L. WALASIK, Greffier.
DÉBATS :
A l’audience publique du 13 novembre 2025
Le Président a, à l’issue des débats, avisé les parties présentes, ou régulièrement représentées, que le jugement serait rendu le 12 JANVIER 2026.
JUGEMENT :
Prononcé publiquement et par mise à disposition au greffe le 12 janvier 2026 par Laurent BROCHARD, Vice-Président, chargé des contentieux de la protection, qui a signé le jugement avec la greffière.
N° RG 25/01325 – N° Portalis DB2M-W-B7J-D6WT
EXPOSÉ DU LITIGE
Par contrat de location en date du 28 décembre 2020 avec effets au 1er janvier 2021, la société civile immobilière AUGUSTE, [A] a donné à bail à Monsieur, [T], [S] un logement situé, [Adresse 3], moyennant le paiement à terme échu d’un loyer mensuel hors charges révisable de 450 euros, dont 20 euros au titre des charges. Le loyer révisé a été fixé à 453,12 euros, outre 20 euros au titre des charges locatives.
A la demande de la société civile immobilière AUGUSTE, [A], une réunion de conciliation s’est tenue le 23 octobre 2025 à l’issue de laquelle un constat de carence a été dressé par un conciliateur de justice.
Par acte de commissaire de justice délivré à étude le 22 septembre 2025, la société civile immobilière AUGUSTE, [A] a fait assigner Monsieur, [T], [S], au bénéfice de l’exécution provisoire de plein droit en :
— paiement de la somme de 2.365,60 euros au titre loyers impayés arrêtés au 30 septembre 2025,
— paiement d’une indemnité d’occupation mensuelle égale au montant des loyers jusqu’à complète libération des lieux,
— constat de l’acquisition de la clause résolutoire,
— expulsion du locataire et de tout occupant de son chef, si besoin est avec le concours de la force publique et d’un serrurier, conformément aux dispositions des articles L.411-1, L.412-1, L.412-2 et suivants et L.433-1 et suivants du code des procédures civiles d’exécution,
— paiement d’une somme de 800 € au titre de l’article 700 du code de procédure civile, avec intérêts aux taux légal à compter du jugement à intervenir,
et condamnation du défendeur aux dépens.
A l’audience du 13 novembre 2025, la société civile immobilière AUGUSTE, [A], a comparu représentée par Monsieur, [F], [A]. Il a maintenu oralement ses demandes en sollicitant notamment le paiement de sa créance actualisée d’un montant de 3.311,84 €, terme de novembre 2025 inclus. Monsieur, [F], [A] a été autorisé à produire un extrait k-bis actualisé dans le cadre d’une note en délibéré.

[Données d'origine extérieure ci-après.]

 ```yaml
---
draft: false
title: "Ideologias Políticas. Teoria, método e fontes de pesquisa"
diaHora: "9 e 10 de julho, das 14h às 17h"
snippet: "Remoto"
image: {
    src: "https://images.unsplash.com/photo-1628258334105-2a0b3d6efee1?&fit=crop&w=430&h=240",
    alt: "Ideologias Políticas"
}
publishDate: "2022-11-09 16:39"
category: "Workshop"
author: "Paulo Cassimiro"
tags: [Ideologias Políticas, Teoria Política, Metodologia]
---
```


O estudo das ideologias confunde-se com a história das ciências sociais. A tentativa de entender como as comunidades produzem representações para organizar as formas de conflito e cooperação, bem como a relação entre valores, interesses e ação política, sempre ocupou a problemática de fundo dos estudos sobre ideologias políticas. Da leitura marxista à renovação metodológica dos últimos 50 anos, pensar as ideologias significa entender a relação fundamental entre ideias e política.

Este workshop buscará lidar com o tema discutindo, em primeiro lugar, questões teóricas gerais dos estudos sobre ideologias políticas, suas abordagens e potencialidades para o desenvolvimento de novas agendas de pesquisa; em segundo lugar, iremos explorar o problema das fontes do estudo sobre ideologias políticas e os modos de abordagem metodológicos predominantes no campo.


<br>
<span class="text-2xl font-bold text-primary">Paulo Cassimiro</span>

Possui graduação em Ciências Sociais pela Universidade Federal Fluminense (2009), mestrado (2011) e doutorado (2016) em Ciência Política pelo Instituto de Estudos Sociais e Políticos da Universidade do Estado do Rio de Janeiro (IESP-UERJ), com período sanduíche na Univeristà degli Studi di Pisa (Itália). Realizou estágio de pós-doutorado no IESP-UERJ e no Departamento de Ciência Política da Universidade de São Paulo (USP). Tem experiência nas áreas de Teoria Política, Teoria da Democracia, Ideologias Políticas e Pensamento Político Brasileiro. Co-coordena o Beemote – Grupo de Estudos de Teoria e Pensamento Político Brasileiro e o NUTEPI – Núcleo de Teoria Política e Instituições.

Monsieur, [T], [S], régulièrement assigné, n’a pas comparu et ne s’est pas fait représenter.
MOTIFS DE LA DÉCISION
Aux termes de l’article 472 du code de procédure civile, si le défendeur ne comparaît pas, le juge ne fait droit à la demande que dans la mesure où il l’estime régulière, recevable et bien fondée.
Sur la recevabilité
Conformément à l’article 24 de la loi du 06 juillet 1989 modifiée par la loi du 27 juillet 2023, l’assignation aux fins de constat de la résiliation du bail a été notifiée à la Préfecture par voie électronique le 16 juillet 2025, soit six semaines avant l’audience.
Par application de l’article 24 II de la loi du 06 juillet 1989 issu de la loi ALUR du 24 mars 2014, à compter du 1er janvier 2015, les bailleurs personnes morales, autres que les sociétés civiles constituées exclusivement entre parents et alliés jusqu’au quatrième degré inclus ne peuvent faire délivrer sous peine d’irrecevabilité une assignation aux fins de constat de résiliation du bail avant l’expiration d’un délai de deux mois suivant la saisine de la commission de coordination des actions de prévention des expulsions locatives prévue à l’article 7-2 de la loi du 31 mai 1990 ; cette saisine est réputée constituée lorsque persiste une situation d’impayés, préalablement signalée dans les conditions réglementaires aux organismes payeurs des aides au logement en vue d’assurer le maintien du versement des aides mentionnées à l’article L821-1 du code de la construction et de l’habitation ; cette saisine contient les mêmes informations que celles des signalement par les huissiers de justice des commandement de payer et s’effectue par voie électronique par l’intermédiaire du système d’information prévu à l’article 7-2 de la loi du 31 mai 1990.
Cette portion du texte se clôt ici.